Required work: Give back exactly the lines of the data below, starting with the line that has "является отношением эквивалентности>>." and going on through the line that has "Временная сложность алгоритма определения отношения порядка".

Document images with source code:
**********

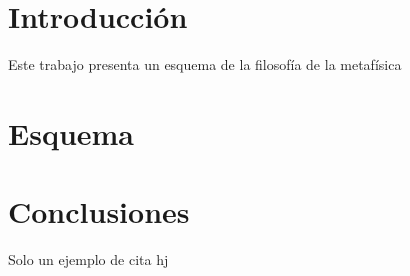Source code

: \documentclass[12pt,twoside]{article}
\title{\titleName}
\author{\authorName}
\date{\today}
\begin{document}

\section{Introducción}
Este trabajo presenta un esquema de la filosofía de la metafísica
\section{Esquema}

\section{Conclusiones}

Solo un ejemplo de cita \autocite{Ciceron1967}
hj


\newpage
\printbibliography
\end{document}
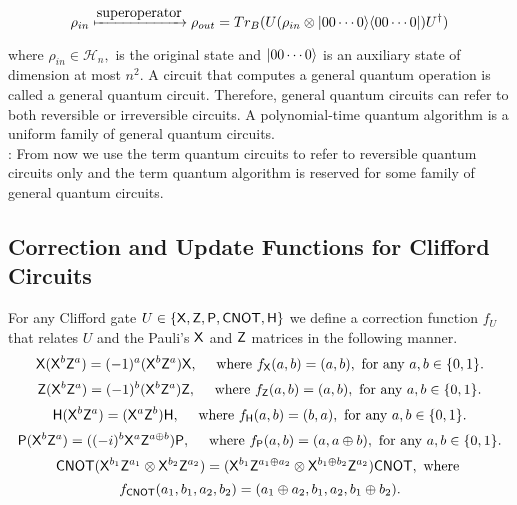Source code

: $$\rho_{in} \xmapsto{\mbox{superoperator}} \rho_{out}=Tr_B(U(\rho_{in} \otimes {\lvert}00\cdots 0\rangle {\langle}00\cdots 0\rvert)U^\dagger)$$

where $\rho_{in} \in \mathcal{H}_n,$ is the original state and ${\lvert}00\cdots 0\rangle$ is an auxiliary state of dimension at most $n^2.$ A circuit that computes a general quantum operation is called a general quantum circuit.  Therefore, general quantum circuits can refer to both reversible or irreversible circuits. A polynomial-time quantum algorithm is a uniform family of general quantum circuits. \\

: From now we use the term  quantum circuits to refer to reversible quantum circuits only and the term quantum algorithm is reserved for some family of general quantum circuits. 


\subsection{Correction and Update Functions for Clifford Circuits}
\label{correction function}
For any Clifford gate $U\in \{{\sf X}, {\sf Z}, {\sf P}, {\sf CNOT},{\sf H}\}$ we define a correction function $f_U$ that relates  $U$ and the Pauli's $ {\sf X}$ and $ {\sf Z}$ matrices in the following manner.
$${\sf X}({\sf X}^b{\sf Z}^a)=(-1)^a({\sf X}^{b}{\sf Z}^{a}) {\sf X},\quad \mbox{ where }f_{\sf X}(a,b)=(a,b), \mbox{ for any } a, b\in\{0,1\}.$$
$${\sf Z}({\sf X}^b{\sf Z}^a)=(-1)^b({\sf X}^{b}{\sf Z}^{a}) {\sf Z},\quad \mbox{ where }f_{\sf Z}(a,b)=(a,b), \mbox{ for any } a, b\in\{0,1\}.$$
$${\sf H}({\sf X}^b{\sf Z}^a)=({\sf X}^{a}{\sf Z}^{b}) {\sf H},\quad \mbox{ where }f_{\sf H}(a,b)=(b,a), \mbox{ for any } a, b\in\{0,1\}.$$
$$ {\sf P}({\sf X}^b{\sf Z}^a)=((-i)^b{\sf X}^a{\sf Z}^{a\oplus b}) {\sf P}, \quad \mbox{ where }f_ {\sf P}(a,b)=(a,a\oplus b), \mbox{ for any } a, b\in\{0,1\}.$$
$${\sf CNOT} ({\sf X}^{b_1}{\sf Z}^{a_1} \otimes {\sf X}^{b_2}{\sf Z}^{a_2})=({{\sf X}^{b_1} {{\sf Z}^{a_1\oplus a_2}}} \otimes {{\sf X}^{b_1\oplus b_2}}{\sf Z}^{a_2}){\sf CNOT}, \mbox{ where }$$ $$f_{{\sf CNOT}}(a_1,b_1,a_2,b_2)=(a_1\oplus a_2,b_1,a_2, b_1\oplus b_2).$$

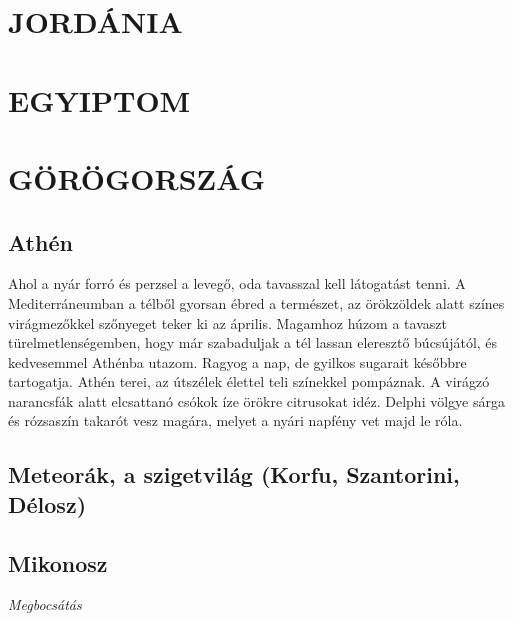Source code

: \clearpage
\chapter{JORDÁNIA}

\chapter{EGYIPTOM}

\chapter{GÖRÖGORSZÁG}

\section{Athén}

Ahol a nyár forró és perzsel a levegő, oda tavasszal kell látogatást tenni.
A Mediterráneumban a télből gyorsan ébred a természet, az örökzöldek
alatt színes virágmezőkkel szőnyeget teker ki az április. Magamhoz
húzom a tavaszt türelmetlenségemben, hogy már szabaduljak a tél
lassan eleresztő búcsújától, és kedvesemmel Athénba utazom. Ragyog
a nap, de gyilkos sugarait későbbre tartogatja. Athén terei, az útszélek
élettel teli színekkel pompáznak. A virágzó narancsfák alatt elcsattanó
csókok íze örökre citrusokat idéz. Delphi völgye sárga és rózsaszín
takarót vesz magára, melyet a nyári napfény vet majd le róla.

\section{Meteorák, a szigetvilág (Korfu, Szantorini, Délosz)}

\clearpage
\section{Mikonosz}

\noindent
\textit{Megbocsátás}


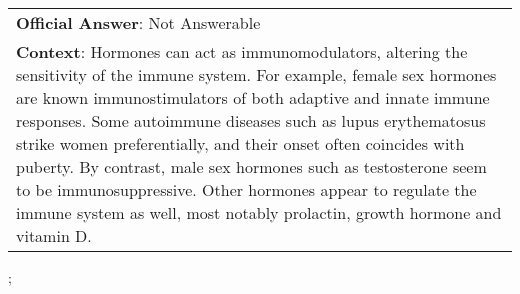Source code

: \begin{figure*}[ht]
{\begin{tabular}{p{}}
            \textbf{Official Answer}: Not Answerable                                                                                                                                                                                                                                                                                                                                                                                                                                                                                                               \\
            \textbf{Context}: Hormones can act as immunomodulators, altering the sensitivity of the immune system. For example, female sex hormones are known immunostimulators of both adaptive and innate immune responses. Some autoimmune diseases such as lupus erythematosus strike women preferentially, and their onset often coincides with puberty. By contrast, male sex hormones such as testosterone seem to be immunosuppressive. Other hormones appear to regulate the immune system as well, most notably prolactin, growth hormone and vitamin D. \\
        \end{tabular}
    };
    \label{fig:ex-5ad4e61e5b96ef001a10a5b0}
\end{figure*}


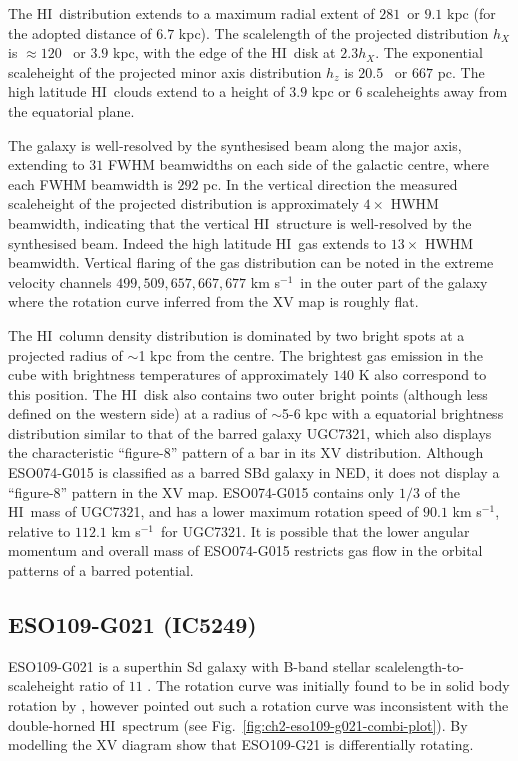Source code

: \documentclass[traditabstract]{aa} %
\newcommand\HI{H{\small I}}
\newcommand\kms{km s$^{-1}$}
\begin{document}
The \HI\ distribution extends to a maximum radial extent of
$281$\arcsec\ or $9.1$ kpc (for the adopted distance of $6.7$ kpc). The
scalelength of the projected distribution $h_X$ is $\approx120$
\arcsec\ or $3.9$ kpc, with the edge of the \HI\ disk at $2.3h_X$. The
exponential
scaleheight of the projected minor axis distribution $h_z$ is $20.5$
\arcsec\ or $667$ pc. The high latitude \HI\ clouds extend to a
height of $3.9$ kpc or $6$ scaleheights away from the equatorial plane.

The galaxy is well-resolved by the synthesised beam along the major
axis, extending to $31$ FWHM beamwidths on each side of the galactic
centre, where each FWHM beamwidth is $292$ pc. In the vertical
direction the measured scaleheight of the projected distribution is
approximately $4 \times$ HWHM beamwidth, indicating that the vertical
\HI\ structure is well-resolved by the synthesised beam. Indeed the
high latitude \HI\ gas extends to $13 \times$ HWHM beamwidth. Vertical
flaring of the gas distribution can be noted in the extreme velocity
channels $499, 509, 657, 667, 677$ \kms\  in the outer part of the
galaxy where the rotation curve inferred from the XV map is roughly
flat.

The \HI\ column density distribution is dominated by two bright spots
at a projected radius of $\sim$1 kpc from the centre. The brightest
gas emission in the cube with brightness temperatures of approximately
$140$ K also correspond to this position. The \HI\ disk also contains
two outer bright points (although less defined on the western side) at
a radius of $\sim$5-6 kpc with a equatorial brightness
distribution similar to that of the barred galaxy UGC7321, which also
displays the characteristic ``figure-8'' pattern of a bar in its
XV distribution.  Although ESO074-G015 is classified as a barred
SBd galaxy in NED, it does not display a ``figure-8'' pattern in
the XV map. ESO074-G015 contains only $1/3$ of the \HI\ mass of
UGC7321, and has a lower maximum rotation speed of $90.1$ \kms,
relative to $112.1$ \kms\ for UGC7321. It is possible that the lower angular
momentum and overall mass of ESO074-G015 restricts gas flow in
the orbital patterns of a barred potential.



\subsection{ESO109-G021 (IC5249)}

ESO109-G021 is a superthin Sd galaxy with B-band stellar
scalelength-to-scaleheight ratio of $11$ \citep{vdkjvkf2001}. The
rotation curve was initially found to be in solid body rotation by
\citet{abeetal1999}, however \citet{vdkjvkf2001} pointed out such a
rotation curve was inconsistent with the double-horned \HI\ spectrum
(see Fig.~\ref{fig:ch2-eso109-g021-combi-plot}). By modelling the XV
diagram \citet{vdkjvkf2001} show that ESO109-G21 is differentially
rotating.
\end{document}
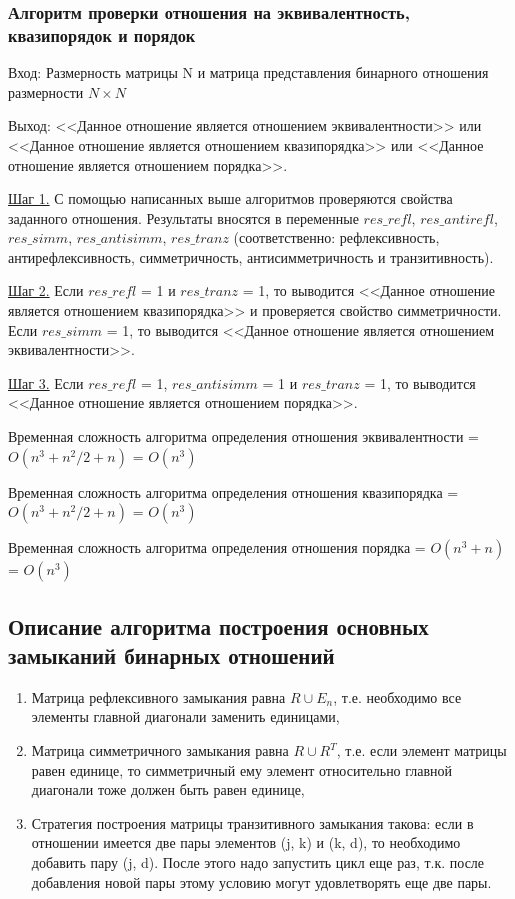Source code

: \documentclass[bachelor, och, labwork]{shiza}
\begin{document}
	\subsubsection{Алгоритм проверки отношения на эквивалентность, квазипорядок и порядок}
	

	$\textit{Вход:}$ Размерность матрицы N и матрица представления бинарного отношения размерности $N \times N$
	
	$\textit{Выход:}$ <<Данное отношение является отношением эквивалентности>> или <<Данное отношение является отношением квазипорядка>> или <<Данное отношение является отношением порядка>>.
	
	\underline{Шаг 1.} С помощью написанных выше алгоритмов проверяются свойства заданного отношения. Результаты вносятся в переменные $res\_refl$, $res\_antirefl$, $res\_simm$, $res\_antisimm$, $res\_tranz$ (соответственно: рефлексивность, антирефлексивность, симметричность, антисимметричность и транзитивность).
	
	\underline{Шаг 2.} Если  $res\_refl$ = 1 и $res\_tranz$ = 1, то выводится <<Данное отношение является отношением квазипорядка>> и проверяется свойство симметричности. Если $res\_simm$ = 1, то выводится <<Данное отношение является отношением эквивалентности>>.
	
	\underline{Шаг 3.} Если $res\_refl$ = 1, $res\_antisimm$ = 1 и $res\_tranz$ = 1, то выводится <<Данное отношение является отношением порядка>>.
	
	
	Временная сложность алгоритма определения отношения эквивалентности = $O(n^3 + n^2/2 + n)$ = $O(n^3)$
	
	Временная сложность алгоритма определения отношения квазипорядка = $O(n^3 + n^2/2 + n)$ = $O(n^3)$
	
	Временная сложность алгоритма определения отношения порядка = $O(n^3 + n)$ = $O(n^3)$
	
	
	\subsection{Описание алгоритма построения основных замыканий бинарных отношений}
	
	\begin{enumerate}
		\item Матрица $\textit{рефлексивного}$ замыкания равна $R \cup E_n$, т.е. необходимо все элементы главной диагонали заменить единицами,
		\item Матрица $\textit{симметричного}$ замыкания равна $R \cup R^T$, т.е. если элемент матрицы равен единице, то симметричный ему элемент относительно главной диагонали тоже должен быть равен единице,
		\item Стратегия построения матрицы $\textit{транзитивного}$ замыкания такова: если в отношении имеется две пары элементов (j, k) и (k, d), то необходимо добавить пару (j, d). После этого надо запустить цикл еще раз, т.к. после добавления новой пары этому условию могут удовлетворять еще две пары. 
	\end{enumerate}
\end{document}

**********

Expected answer:
	\underline{Шаг 2.} Если  $res\_refl$ = 1 и $res\_tranz$ = 1, то выводится <<Данное отношение является отношением квазипорядка>> и проверяется свойство симметричности. Если $res\_simm$ = 1, то выводится <<Данное отношение является отношением эквивалентности>>.
	
	\underline{Шаг 3.} Если $res\_refl$ = 1, $res\_antisimm$ = 1 и $res\_tranz$ = 1, то выводится <<Данное отношение является отношением порядка>>.
	
	
	Временная сложность алгоритма определения отношения эквивалентности = $O(n^3 + n^2/2 + n)$ = $O(n^3)$
	
	Временная сложность алгоритма определения отношения квазипорядка = $O(n^3 + n^2/2 + n)$ = $O(n^3)$
	
	Временная сложность алгоритма определения отношения порядка = $O(n^3 + n)$ = $O(n^3)$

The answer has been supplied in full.